Members of the History of Genomics Program have created one of the largest archives in the world containing digital assets related to field of genomics. Also associated with the History of Genomics Program are an active oral history interview project, a conference and lecture series, and the development of significant amounts of peer-reviewed scholarly work. NHGRI is truly unique in the world in terms of the digital infrastructure that it has created for studying the history and evolution of the field of genomics, along with the ability to examine the critical philosophical, ethical, and societal issues associated with genomics advances.
NHGRI is offering a two-year postdoctoral fellowship with an option for a third year to conduct scholarly pursuits in collaboration with the History of Genomics Program as part of the institute’s Intramural Research Program (specifically, the Engagement Methods Unit, part of the Social and Behavioral Research Branch). The selected fellow will be expected to produce scholarly writings related to the history of genomics and to pursue original research studies of science communication, with special emphasis on engagement with diverse and underserved groups.
- Developing a research plan and an individual development plan reflecting a collaborative effort between the Engagement Methods Unit (EMU) and the History of Genomics Program.
- Ability to conduct scholarly research and to publish that work by drawing on access to extensive onsite digital archives, oral histories, and experts in the field.
- Dual mentorship from the Head, Engagement Methods Unit and the NHGRI Historian.
- Collaboration with the Communications and Public Liaison Branch to facilitate the development of content and methods to improve the public understanding of genomics; this includes building expertise in science writing, public history, social media outreach, and engagement with diverse and underserved groups.
- Direct access to NHGRI researchers working at the forefront of genomics, both in funding and in performing cutting-edge science spanning all areas of genomics.
- Writing popular science stories of broad historical and current interest drawing upon the archival resources and NHGRI staff expertise.

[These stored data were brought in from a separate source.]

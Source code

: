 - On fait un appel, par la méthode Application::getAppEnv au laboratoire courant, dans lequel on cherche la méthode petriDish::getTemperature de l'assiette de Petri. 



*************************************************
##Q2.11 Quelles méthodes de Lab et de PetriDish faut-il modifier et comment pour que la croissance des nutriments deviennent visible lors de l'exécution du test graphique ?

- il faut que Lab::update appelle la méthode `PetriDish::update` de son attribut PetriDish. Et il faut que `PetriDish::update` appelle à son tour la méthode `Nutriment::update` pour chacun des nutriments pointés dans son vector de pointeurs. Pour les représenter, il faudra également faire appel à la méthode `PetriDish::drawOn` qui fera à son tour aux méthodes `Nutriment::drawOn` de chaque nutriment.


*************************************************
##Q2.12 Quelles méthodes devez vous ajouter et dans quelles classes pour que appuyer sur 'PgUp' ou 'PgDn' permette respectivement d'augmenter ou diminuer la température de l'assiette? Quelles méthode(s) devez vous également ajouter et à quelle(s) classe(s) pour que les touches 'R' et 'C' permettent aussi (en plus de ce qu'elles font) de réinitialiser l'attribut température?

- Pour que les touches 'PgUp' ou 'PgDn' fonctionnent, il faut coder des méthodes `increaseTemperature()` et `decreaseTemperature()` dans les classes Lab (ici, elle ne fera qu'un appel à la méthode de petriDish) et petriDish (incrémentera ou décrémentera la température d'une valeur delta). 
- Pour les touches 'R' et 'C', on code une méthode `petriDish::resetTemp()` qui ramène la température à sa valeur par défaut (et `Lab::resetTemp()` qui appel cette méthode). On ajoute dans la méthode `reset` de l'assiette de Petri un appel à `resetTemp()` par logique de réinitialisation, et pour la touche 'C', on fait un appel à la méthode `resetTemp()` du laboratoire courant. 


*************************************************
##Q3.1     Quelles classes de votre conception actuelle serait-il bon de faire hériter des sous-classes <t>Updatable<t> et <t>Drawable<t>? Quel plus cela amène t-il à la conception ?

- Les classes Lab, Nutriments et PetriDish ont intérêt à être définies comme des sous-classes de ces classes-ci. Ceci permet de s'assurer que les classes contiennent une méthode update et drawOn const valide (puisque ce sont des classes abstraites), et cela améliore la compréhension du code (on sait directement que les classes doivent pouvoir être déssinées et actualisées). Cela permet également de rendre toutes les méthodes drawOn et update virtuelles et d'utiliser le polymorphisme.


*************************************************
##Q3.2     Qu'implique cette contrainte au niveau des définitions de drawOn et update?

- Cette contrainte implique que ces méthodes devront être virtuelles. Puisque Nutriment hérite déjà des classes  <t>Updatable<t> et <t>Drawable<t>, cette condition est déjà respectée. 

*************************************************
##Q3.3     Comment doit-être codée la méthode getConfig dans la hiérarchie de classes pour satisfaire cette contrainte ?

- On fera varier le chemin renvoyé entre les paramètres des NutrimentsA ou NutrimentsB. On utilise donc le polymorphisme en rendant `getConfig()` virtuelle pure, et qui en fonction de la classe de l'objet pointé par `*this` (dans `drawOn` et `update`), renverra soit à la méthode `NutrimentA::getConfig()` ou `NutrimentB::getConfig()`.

- Preparing and presenting lectures/talks on genomics from a historical, philosophical, and/or sociological perspective.
- Engagement in training opportunities, such as classes, workshops, and seminars.
- Candidates must have a doctoral degree (PhD, DrPH, ScD) in a public health discipline, science, or the history and/or philosophy, or sociology of science, or science and technology studies (or related field) and have no more than five years of relevant research experience since receipt of their most recent doctoral degree.
- Prior experience in genomics, genetics, molecular biology, or a related field is a plus.
How to Apply
Applicants should submit:
- a curriculum vitae.
- a two-page synopsis of their research interests, including a brief description of their career plans related to the history of science/technology.
- two letters of recommendation provided directly from references.
Email materials to Devona Perrineau with subject line: Last name, First name, History postdoc application.
The position is now open. Applications will be accepted and screened on a rolling basis until the position is filled.